▸ **Collected data**:
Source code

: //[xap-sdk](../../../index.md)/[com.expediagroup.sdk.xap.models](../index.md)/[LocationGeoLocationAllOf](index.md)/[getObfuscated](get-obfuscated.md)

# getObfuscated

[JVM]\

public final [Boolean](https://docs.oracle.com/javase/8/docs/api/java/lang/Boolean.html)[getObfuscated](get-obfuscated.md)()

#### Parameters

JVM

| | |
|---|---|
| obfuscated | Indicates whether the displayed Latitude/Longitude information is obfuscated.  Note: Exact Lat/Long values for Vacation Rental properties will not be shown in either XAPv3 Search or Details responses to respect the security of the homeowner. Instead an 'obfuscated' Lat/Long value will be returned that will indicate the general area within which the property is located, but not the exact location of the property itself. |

▸ **Problem description**: Faithfully transcribe the whole of the data.

▸ **Expected output**:
Source code

: //[xap-sdk](../../../index.md)/[com.expediagroup.sdk.xap.models](../index.md)/[LocationGeoLocationAllOf](index.md)/[getObfuscated](get-obfuscated.md)

# getObfuscated

[JVM]\

public final [Boolean](https://docs.oracle.com/javase/8/docs/api/java/lang/Boolean.html)[getObfuscated](get-obfuscated.md)()

#### Parameters

JVM

| | |
|---|---|
| obfuscated | Indicates whether the displayed Latitude/Longitude information is obfuscated.  Note: Exact Lat/Long values for Vacation Rental properties will not be shown in either XAPv3 Search or Details responses to respect the security of the homeowner. Instead an 'obfuscated' Lat/Long value will be returned that will indicate the general area within which the property is located, but not the exact location of the property itself. |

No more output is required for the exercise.